Before anything else, drop the pictures; then return exactly the lines from the top of the listing through the line with "- All fields".
Top of Data supplied
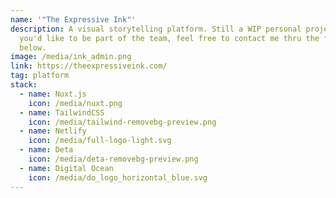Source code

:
 ```yaml
---
name: '"The Expressive Ink"'
description: A visual storytelling platform. Still a WIP personal project. If
  you'd like to be part of the team, feel free to contact me thru the form
  below.
image: /media/ink_admin.png
link: https://theexpressiveink.com/
tag: platform
stack:
  - name: Nuxt.js
    icon: /media/nuxt.png
  - name: TailwindCSS
    icon: /media/tailwind-removebg-preview.png
  - name: Netlify
    icon: /media/full-logo-light.svg
  - name: Deta
    icon: /media/deta-removebg-preview.png
  - name: Digital Ocean
    icon: /media/do_logo_horizontal_blue.svg
---
```

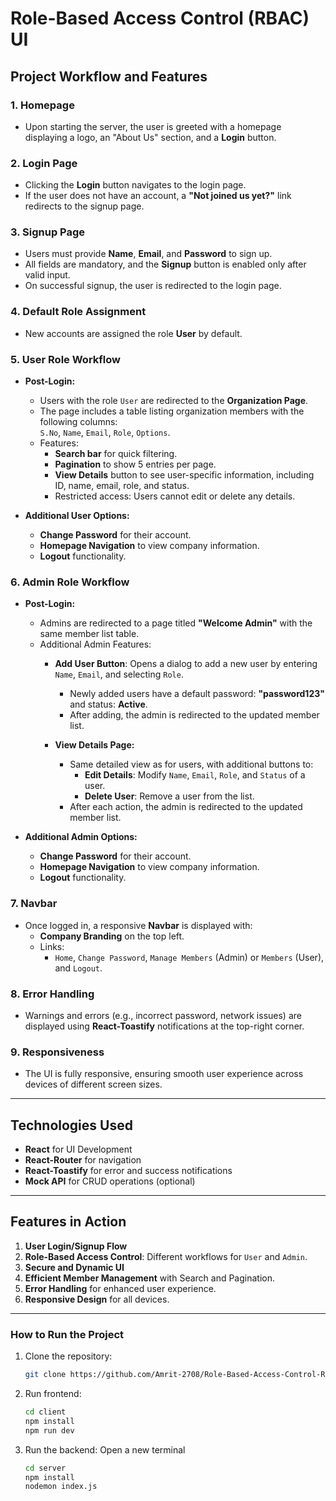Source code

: # Role-Based Access Control (RBAC) UI

## Project Workflow and Features

### 1. **Homepage**
   - Upon starting the server, the user is greeted with a homepage displaying a logo, an "About Us" section, and a **Login** button.

### 2. **Login Page**
   - Clicking the **Login** button navigates to the login page.  
   - If the user does not have an account, a **"Not joined us yet?"** link redirects to the signup page.

### 3. **Signup Page**
   - Users must provide **Name**, **Email**, and **Password** to sign up.  
   - All fields are mandatory, and the **Signup** button is enabled only after valid input.  
   - On successful signup, the user is redirected to the login page.  

### 4. **Default Role Assignment**
   - New accounts are assigned the role **User** by default.

### 5. **User Role Workflow**
   - **Post-Login:**  
     - Users with the role `User` are redirected to the **Organization Page**.  
     - The page includes a table listing organization members with the following columns:  
       `S.No`, `Name`, `Email`, `Role`, `Options`.  
     - Features:  
       - **Search bar** for quick filtering.  
       - **Pagination** to show 5 entries per page.  
       - **View Details** button to see user-specific information, including ID, name, email, role, and status.  
       - Restricted access: Users cannot edit or delete any details.  

   - **Additional User Options:**  
     - **Change Password** for their account.  
     - **Homepage Navigation** to view company information.  
     - **Logout** functionality.  

### 6. **Admin Role Workflow**
   - **Post-Login:**  
     - Admins are redirected to a page titled **"Welcome Admin"** with the same member list table.  
     - Additional Admin Features:  
       - **Add User Button**: Opens a dialog to add a new user by entering `Name`, `Email`, and selecting `Role`.  
         - Newly added users have a default password: **"password123"** and status: **Active**.  
         - After adding, the admin is redirected to the updated member list.  

       - **View Details Page:**  
         - Same detailed view as for users, with additional buttons to:  
           - **Edit Details**: Modify `Name`, `Email`, `Role`, and `Status` of a user.  
           - **Delete User**: Remove a user from the list.  
         - After each action, the admin is redirected to the updated member list.

   - **Additional Admin Options:**  
     - **Change Password** for their account.  
     - **Homepage Navigation** to view company information.  
     - **Logout** functionality.  

### 7. **Navbar**
   - Once logged in, a responsive **Navbar** is displayed with:  
     - **Company Branding** on the top left.  
     - Links:  
       - `Home`, `Change Password`, `Manage Members` (Admin) or `Members` (User), and `Logout`.  

### 8. **Error Handling**
   - Warnings and errors (e.g., incorrect password, network issues) are displayed using **React-Toastify** notifications at the top-right corner.

### 9. **Responsiveness**
   - The UI is fully responsive, ensuring smooth user experience across devices of different screen sizes.

---

## Technologies Used
- **React** for UI Development  
- **React-Router** for navigation  
- **React-Toastify** for error and success notifications  
- **Mock API** for CRUD operations (optional)  

---

## Features in Action
1. **User Login/Signup Flow**  
2. **Role-Based Access Control**: Different workflows for `User` and `Admin`.  
3. **Secure and Dynamic UI**  
4. **Efficient Member Management** with Search and Pagination.  
5. **Error Handling** for enhanced user experience.  
6. **Responsive Design** for all devices.

---

### How to Run the Project
1. Clone the repository:
   ```bash
   git clone https://github.com/Amrit-2708/Role-Based-Access-Control-RBAC
   ```
   
2. Run frontend:
   ```bash
   cd client
   npm install
   npm run dev
   ```
   
3. Run the backend:
   Open a new terminal
   ```bash
   cd server
   npm install
   nodemon index.js
   
   ```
Bottom of Data supplied
• [Response to this exercise]:
Source code

:
 ```yaml
---
name: '"The Expressive Ink"'
description: A visual storytelling platform. Still a WIP personal project. If
  you'd like to be part of the team, feel free to contact me thru the form
  below.
image: /media/ink_admin.png
link: https://theexpressiveink.com/
tag: platform
stack:
  - name: Nuxt.js
    icon: /media/nuxt.png
  - name: TailwindCSS
    icon: /media/tailwind-removebg-preview.png
  - name: Netlify
    icon: /media/full-logo-light.svg
  - name: Deta
    icon: /media/deta-removebg-preview.png
  - name: Digital Ocean
    icon: /media/do_logo_horizontal_blue.svg
---
```

Source code

: # Role-Based Access Control (RBAC) UI

## Project Workflow and Features

### 1. **Homepage**
   - Upon starting the server, the user is greeted with a homepage displaying a logo, an "About Us" section, and a **Login** button.

### 2. **Login Page**
   - Clicking the **Login** button navigates to the login page.  
   - If the user does not have an account, a **"Not joined us yet?"** link redirects to the signup page.

### 3. **Signup Page**
   - Users must provide **Name**, **Email**, and **Password** to sign up.  
   - All fields are mandatory, and the **Signup** button is enabled only after valid input.  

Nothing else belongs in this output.